▶ _Instructions for the task_:
Scan the records for lines with the word "take", and copy every such line.

[Data to use — start]

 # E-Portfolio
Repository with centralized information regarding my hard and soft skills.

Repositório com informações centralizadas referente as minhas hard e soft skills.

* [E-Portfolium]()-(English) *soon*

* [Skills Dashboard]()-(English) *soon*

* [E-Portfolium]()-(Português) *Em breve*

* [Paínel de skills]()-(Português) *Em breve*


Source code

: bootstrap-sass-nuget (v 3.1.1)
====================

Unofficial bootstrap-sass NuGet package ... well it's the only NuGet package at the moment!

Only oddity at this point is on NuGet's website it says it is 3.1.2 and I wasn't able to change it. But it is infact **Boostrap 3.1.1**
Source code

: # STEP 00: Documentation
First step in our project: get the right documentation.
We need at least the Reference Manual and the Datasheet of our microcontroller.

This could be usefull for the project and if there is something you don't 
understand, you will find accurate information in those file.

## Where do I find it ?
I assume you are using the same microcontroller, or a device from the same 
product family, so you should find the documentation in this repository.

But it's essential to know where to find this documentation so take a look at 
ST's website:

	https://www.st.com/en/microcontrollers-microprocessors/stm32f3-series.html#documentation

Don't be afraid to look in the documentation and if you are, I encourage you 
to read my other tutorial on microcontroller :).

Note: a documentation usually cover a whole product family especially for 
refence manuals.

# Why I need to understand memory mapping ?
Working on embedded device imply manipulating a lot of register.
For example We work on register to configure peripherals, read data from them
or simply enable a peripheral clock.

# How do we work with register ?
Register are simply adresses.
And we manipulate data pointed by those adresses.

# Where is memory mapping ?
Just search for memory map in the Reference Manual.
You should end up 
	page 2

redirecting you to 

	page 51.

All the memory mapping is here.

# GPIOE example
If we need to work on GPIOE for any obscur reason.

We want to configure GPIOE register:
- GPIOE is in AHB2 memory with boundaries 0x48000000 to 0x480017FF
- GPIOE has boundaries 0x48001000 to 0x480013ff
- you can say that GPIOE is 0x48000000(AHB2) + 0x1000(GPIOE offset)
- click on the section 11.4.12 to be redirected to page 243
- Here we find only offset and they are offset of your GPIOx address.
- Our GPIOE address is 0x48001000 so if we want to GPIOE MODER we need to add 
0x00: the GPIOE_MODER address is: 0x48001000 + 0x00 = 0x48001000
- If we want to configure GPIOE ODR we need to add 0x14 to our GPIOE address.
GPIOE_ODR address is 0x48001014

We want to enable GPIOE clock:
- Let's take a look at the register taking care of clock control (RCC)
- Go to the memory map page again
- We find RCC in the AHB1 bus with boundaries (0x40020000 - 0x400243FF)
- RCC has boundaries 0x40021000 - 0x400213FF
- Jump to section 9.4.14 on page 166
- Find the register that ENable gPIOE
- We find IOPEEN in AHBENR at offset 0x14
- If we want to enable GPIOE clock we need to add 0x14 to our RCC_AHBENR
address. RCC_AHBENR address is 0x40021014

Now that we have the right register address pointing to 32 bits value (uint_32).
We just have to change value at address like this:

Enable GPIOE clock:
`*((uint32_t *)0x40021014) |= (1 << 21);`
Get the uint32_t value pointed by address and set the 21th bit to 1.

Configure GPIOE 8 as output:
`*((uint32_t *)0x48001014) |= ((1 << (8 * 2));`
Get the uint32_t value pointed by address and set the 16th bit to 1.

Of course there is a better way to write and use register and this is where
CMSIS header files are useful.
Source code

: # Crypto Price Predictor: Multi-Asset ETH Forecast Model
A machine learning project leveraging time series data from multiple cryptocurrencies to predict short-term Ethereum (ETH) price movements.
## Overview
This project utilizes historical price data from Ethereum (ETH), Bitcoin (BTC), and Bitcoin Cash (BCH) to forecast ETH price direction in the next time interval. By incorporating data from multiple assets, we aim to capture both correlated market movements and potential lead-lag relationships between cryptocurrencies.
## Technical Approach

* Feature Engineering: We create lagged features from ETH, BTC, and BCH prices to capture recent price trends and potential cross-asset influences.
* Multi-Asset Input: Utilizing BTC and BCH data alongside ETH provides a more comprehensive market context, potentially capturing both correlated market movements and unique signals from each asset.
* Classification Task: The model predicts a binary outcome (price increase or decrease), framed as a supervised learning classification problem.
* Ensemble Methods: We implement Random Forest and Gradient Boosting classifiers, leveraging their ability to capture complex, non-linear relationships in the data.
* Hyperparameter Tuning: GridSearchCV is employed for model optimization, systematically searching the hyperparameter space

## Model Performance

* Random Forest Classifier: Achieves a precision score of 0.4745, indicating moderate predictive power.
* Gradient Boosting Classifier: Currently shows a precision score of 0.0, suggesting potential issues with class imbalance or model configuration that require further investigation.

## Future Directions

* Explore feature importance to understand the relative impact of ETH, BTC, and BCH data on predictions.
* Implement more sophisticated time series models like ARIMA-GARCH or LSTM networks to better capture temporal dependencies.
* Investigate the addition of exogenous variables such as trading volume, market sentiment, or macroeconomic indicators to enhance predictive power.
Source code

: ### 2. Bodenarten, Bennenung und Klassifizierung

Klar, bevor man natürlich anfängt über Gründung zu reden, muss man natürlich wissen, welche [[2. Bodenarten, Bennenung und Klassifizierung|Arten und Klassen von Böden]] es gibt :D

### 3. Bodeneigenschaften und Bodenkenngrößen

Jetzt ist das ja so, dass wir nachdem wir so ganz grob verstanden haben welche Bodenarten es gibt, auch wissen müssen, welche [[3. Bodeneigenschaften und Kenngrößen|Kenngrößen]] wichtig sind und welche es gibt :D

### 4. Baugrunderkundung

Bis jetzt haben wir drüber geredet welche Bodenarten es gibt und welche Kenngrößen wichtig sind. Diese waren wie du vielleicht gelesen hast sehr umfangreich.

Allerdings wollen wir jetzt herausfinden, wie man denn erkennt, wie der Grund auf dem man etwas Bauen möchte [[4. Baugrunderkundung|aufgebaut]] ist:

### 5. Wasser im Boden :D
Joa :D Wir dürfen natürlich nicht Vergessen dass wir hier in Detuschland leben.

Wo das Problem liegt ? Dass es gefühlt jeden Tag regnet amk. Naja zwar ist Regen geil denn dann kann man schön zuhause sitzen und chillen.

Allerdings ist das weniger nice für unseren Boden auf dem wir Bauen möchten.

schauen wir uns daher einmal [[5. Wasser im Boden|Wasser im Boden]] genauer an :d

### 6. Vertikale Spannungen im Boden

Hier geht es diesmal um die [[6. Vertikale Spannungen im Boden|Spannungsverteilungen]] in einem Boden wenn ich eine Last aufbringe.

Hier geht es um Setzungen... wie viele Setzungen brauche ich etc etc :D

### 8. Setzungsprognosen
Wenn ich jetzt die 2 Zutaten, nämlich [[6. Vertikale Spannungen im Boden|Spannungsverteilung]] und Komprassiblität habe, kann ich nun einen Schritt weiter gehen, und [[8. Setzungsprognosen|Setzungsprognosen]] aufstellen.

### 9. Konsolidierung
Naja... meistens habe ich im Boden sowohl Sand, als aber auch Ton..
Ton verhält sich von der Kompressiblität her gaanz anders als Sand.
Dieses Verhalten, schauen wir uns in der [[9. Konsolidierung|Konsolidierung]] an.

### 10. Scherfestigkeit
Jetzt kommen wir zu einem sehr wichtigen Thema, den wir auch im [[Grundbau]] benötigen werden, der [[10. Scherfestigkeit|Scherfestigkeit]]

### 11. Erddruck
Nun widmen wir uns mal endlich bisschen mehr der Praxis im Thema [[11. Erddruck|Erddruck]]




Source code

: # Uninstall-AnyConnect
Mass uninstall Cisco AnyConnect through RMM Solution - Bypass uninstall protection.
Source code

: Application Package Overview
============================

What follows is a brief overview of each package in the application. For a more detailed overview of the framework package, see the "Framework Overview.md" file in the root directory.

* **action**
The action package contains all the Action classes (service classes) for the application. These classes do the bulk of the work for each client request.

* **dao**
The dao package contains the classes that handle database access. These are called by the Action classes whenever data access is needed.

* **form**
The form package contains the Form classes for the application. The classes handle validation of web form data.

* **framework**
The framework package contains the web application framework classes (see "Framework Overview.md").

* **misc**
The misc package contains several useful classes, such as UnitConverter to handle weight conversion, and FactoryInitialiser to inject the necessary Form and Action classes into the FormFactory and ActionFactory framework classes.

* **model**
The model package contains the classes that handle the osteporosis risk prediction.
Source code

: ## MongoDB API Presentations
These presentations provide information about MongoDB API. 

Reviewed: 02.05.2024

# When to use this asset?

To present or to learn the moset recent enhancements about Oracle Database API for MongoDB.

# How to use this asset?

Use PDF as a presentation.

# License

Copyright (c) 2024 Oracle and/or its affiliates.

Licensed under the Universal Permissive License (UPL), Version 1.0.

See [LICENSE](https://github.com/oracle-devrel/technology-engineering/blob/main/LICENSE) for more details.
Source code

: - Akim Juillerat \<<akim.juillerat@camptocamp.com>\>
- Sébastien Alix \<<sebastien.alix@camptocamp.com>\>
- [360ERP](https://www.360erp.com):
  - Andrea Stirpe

[Data to use — finish]

▶ _Exercise result_:
But it's essential to know where to find this documentation so take a look at 
- Let's take a look at the register taking care of clock control (RCC)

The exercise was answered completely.